What is being asked – I need each line of the entries below that includes the string "Bootstrap".

Supplied material –

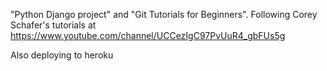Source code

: "Python Django project" and "Git Tutorials for Beginners".
Following Corey Schafer's tutorials at https://www.youtube.com/channel/UCCezIgC97PvUuR4_gbFUs5g

Also deploying to heroku
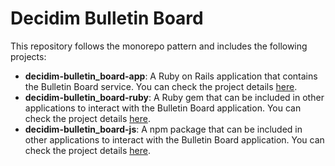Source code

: # Decidim Bulletin Board

This repository follows the monorepo pattern and includes the following projects:

- **decidim-bulletin_board-app**: A Ruby on Rails application that contains the Bulletin Board service. You can check the project details [here](https://github.com/decidim/decidim-bulletin-board/blob/master/decidim-bulletin_board-app/README.md).
- **decidim-bulletin_board-ruby**: A Ruby gem that can be included in other applications to interact with the Bulletin Board application. You can check the project details [here](https://github.com/decidim/decidim-bulletin-board/blob/master/decidim-bulletin_board-ruby/README.md).
- **decidim-bulletin_board-js**: A npm package that can be included in other applications to interact with the Bulletin Board application. You can check the project details [here](https://github.com/decidim/decidim-bulletin-board/blob/master/decidim-bulletin_board-js/README.md).
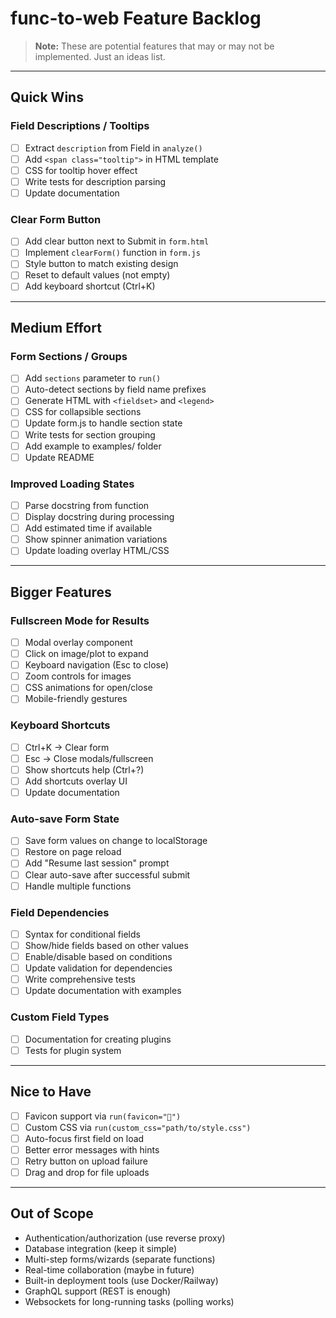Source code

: # func-to-web Feature Backlog

> **Note:** These are potential features that may or may not be implemented. Just an ideas list.

---

## Quick Wins

### Field Descriptions / Tooltips
- [ ] Extract `description` from Field in `analyze()`
- [ ] Add `<span class="tooltip">` in HTML template
- [ ] CSS for tooltip hover effect
- [ ] Write tests for description parsing
- [ ] Update documentation

### Clear Form Button
- [ ] Add clear button next to Submit in `form.html`
- [ ] Implement `clearForm()` function in `form.js`
- [ ] Style button to match existing design
- [ ] Reset to default values (not empty)
- [ ] Add keyboard shortcut (Ctrl+K)

---

## Medium Effort

### Form Sections / Groups
- [ ] Add `sections` parameter to `run()`
- [ ] Auto-detect sections by field name prefixes
- [ ] Generate HTML with `<fieldset>` and `<legend>`
- [ ] CSS for collapsible sections
- [ ] Update form.js to handle section state
- [ ] Write tests for section grouping
- [ ] Add example to examples/ folder
- [ ] Update README

### Improved Loading States
- [ ] Parse docstring from function
- [ ] Display docstring during processing
- [ ] Add estimated time if available
- [ ] Show spinner animation variations
- [ ] Update loading overlay HTML/CSS

---

## Bigger Features

### Fullscreen Mode for Results
- [ ] Modal overlay component
- [ ] Click on image/plot to expand
- [ ] Keyboard navigation (Esc to close)
- [ ] Zoom controls for images
- [ ] CSS animations for open/close
- [ ] Mobile-friendly gestures

### Keyboard Shortcuts
- [ ] Ctrl+K → Clear form
- [ ] Esc → Close modals/fullscreen
- [ ] Show shortcuts help (Ctrl+?)
- [ ] Add shortcuts overlay UI
- [ ] Update documentation

### Auto-save Form State
- [ ] Save form values on change to localStorage
- [ ] Restore on page reload
- [ ] Add "Resume last session" prompt
- [ ] Clear auto-save after successful submit
- [ ] Handle multiple functions

### Field Dependencies
- [ ] Syntax for conditional fields
- [ ] Show/hide fields based on other values
- [ ] Enable/disable based on conditions
- [ ] Update validation for dependencies
- [ ] Write comprehensive tests
- [ ] Update documentation with examples

### Custom Field Types
- [ ] Documentation for creating plugins
- [ ] Tests for plugin system

---

## Nice to Have

- [ ] Favicon support via `run(favicon="🚀")`
- [ ] Custom CSS via `run(custom_css="path/to/style.css")`
- [ ] Auto-focus first field on load
- [ ] Better error messages with hints
- [ ] Retry button on upload failure
- [ ] Drag and drop for file uploads

---

## Out of Scope

- Authentication/authorization (use reverse proxy)
- Database integration (keep it simple)
- Multi-step forms/wizards (separate functions)
- Real-time collaboration (maybe in future)
- Built-in deployment tools (use Docker/Railway)
- GraphQL support (REST is enough)
- Websockets for long-running tasks (polling works)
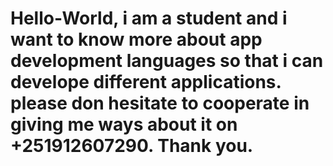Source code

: # Hello-World, i am a student and i want to know more about app development languages so that i can develope different applications. please don hesitate to cooperate in giving me ways about it on +251912607290. Thank you.
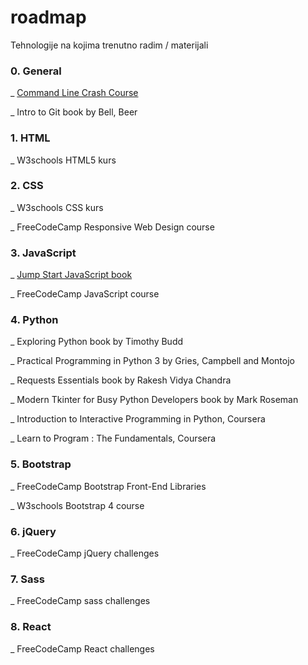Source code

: # roadmap

Tehnologije na kojima trenutno radim / materijali


### 0. General

  _ [Command Line Crash Course](https://learnpythonthehardway.org/book/appendixa.html)
  
  _ Intro to Git book by Bell, Beer
  
### 1. HTML

  _ W3schools HTML5 kurs

### 2. CSS

  _ W3schools CSS kurs

  _ FreeCodeCamp Responsive Web Design course
  
### 3. JavaScript

  _ [Jump Start JavaScript book](https://github.com/spbooks/JSJAVASCRIPT1) 
  
  _ FreeCodeCamp JavaScript course
  
### 4. Python

  _ Exploring Python book by Timothy Budd
  
  _ Practical Programming in Python 3 by Gries, Campbell and Montojo
  
  _ Requests Essentials book by Rakesh Vidya Chandra
  
  _ Modern Tkinter for Busy Python Developers book by Mark Roseman
  
  _ Introduction to Interactive Programming in Python, Coursera
  
  _ Learn to Program : The Fundamentals, Coursera
  
### 5. Bootstrap

  _ FreeCodeCamp Bootstrap Front-End Libraries
  
  _ W3schools Bootstrap 4 course
  
### 6. jQuery

  _ FreeCodeCamp jQuery challenges
  
### 7. Sass

  _ FreeCodeCamp sass challenges
  
### 8. React

  _ FreeCodeCamp React challenges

Written reply –
### 5. Bootstrap
  _ FreeCodeCamp Bootstrap Front-End Libraries
  _ W3schools Bootstrap 4 course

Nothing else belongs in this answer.